(Work instruction) Copy nothing from the entries below except the lines from the one containing "- remove_outliers_single" through the one containing "Domyślnie hasła wysyłane", and copy those exactly.

── Record excerpts ──

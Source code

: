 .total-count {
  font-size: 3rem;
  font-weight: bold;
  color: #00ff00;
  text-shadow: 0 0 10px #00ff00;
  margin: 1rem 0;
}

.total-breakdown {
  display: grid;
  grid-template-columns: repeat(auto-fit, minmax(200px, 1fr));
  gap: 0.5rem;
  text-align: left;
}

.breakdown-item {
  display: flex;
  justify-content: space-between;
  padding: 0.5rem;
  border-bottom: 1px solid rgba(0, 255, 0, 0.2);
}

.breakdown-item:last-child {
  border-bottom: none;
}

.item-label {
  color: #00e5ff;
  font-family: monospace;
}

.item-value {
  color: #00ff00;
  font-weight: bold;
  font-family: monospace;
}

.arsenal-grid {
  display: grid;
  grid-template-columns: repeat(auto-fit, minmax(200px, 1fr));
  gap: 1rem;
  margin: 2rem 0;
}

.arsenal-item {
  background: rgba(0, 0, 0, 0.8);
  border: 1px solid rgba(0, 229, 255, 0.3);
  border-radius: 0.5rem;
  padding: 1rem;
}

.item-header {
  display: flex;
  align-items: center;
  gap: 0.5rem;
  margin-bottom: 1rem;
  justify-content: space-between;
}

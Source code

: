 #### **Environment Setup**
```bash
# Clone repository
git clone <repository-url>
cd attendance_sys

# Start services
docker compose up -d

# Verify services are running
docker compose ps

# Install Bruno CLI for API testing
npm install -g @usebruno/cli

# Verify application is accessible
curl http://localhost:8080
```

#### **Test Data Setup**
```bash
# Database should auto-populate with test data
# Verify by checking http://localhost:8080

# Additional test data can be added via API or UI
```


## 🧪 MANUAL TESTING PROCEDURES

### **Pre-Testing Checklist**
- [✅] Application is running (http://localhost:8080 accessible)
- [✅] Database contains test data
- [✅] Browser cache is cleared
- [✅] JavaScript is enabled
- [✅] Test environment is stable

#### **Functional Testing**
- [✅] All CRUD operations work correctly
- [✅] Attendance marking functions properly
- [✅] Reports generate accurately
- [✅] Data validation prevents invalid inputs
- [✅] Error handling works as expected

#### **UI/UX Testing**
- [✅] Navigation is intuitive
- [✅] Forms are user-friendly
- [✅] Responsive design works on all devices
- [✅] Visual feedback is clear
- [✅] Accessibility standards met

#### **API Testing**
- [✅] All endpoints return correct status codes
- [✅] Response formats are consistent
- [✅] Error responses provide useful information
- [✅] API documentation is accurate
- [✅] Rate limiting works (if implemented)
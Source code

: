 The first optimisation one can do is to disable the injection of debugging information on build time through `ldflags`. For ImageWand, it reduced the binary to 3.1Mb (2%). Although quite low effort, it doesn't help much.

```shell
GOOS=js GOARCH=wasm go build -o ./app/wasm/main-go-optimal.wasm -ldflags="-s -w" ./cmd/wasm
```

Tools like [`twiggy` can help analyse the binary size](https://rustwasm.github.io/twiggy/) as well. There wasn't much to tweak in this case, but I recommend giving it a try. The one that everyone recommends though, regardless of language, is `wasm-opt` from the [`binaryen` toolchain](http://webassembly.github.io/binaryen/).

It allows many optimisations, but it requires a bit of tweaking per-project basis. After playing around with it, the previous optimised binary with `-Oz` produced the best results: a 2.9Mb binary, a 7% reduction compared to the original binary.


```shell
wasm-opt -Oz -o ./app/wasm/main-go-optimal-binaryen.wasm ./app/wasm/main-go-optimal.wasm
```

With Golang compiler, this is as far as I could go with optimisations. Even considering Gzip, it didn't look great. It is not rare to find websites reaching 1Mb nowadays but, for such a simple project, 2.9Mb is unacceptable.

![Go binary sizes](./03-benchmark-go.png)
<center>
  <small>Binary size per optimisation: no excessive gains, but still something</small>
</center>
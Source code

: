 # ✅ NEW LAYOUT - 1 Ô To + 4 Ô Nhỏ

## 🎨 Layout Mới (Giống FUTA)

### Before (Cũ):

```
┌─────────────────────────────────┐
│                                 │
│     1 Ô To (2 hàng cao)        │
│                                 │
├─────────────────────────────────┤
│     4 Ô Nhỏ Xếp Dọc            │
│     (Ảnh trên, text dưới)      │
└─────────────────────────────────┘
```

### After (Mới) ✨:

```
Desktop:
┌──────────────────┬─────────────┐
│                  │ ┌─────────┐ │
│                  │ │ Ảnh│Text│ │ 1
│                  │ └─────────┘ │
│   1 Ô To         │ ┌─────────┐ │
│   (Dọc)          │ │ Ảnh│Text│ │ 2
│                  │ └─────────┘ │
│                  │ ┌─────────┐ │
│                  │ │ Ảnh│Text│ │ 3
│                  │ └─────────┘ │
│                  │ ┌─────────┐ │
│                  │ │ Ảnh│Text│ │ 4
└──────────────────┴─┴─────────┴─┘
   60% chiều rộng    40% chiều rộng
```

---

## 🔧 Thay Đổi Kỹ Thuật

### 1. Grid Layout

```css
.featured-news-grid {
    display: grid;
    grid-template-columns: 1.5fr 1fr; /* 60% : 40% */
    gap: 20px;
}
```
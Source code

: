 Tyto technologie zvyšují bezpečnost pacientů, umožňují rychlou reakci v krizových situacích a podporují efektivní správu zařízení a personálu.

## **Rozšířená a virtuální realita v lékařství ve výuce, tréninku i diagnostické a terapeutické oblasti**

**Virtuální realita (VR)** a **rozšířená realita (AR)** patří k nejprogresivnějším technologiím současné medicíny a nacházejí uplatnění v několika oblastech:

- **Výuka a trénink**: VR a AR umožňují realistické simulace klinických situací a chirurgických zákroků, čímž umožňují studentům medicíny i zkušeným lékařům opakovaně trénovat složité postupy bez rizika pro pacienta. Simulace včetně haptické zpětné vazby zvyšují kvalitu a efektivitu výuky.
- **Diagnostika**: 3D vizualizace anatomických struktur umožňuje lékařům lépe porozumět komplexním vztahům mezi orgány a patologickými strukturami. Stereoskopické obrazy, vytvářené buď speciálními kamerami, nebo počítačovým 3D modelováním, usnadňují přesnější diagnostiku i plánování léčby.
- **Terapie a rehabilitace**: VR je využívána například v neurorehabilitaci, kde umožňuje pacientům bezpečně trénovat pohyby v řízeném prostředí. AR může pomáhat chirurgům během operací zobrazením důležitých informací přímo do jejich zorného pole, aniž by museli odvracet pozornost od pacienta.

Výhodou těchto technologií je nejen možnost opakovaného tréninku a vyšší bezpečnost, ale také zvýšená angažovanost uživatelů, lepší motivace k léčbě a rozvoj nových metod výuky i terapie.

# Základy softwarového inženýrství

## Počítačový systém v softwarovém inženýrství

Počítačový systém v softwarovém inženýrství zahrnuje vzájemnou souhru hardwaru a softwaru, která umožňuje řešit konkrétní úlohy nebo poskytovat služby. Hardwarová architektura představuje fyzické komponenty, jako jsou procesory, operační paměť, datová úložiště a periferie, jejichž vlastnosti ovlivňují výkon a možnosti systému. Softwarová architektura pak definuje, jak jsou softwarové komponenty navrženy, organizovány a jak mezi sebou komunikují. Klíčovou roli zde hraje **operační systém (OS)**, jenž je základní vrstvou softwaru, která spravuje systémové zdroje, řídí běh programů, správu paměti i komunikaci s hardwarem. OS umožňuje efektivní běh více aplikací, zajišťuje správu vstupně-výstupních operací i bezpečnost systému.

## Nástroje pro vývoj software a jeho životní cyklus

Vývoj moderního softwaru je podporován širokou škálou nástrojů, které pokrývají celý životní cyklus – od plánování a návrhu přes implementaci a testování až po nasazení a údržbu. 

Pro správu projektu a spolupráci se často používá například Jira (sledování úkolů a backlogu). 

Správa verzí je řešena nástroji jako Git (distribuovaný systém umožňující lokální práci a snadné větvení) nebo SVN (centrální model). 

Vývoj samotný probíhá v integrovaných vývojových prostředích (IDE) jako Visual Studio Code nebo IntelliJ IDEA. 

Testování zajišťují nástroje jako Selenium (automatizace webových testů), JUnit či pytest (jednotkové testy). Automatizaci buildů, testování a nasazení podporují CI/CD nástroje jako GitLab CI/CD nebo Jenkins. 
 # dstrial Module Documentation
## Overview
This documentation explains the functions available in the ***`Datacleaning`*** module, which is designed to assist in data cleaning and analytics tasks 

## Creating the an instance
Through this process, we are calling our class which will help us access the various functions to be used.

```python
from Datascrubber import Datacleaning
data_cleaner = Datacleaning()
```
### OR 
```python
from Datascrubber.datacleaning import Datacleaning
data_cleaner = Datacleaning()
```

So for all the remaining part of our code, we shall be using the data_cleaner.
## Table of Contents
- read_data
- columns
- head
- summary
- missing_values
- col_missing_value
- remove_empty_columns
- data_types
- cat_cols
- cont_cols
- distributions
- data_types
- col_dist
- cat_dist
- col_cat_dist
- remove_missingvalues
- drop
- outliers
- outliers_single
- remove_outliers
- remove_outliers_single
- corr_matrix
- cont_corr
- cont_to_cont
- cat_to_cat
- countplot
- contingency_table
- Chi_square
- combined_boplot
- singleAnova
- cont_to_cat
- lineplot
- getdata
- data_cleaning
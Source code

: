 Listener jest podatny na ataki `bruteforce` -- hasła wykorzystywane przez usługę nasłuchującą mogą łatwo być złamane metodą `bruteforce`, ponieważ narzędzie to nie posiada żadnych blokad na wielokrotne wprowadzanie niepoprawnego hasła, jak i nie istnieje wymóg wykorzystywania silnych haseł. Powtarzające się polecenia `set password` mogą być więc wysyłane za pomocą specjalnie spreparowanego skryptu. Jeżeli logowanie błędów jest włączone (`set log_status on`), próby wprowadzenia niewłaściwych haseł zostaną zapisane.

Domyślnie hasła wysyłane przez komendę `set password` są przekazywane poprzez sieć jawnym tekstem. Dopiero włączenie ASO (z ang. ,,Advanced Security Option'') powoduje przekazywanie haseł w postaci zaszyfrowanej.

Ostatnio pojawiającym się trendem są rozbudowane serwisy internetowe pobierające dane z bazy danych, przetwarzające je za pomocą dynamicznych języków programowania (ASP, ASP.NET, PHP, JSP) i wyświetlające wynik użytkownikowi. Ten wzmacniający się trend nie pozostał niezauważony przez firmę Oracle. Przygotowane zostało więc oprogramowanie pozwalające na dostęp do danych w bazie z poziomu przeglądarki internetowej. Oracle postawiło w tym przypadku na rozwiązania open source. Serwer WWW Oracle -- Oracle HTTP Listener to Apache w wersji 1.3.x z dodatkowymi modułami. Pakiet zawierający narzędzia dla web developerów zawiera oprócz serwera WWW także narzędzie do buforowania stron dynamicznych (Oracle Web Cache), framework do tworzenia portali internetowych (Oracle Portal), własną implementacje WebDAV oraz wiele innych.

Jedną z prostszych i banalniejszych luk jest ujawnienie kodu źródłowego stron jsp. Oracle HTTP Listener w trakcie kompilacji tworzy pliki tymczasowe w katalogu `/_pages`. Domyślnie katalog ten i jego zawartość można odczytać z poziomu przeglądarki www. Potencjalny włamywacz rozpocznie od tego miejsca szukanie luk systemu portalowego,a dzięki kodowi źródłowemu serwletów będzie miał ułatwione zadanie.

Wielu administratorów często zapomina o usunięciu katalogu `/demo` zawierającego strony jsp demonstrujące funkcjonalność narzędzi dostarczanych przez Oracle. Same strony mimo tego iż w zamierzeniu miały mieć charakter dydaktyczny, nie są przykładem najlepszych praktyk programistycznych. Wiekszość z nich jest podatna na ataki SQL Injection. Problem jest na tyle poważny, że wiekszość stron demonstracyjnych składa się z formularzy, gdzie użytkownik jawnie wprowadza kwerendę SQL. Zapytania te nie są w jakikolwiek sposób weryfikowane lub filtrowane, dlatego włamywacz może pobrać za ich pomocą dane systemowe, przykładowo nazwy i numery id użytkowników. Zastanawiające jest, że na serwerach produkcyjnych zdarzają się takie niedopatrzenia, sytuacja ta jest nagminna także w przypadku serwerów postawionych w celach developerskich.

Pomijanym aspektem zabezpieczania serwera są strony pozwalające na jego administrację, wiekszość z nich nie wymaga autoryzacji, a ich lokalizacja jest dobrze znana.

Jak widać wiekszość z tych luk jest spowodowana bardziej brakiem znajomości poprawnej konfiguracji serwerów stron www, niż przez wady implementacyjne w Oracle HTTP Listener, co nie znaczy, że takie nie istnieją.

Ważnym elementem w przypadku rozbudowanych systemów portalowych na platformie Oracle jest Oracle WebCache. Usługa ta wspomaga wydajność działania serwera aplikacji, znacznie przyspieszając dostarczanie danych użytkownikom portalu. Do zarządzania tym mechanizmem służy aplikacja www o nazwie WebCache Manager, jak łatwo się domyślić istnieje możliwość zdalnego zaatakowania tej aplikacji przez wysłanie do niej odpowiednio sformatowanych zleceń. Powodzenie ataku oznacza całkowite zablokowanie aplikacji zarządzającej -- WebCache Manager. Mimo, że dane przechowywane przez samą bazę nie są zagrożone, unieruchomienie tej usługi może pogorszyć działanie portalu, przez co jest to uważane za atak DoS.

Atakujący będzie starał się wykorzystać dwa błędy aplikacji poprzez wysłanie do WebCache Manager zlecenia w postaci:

───

(Exercise output)
- remove_outliers_single
- corr_matrix
- cont_corr
- cont_to_cont
- cat_to_cat
- countplot
- contingency_table
- Chi_square
- combined_boplot
- singleAnova
- cont_to_cat
- lineplot
- getdata
- data_cleaning
Source code

: Listener jest podatny na ataki `bruteforce` -- hasła wykorzystywane przez usługę nasłuchującą mogą łatwo być złamane metodą `bruteforce`, ponieważ narzędzie to nie posiada żadnych blokad na wielokrotne wprowadzanie niepoprawnego hasła, jak i nie istnieje wymóg wykorzystywania silnych haseł. Powtarzające się polecenia `set password` mogą być więc wysyłane za pomocą specjalnie spreparowanego skryptu. Jeżeli logowanie błędów jest włączone (`set log_status on`), próby wprowadzenia niewłaściwych haseł zostaną zapisane.

Domyślnie hasła wysyłane przez komendę `set password` są przekazywane poprzez sieć jawnym tekstem. Dopiero włączenie ASO (z ang. ,,Advanced Security Option'') powoduje przekazywanie haseł w postaci zaszyfrowanej.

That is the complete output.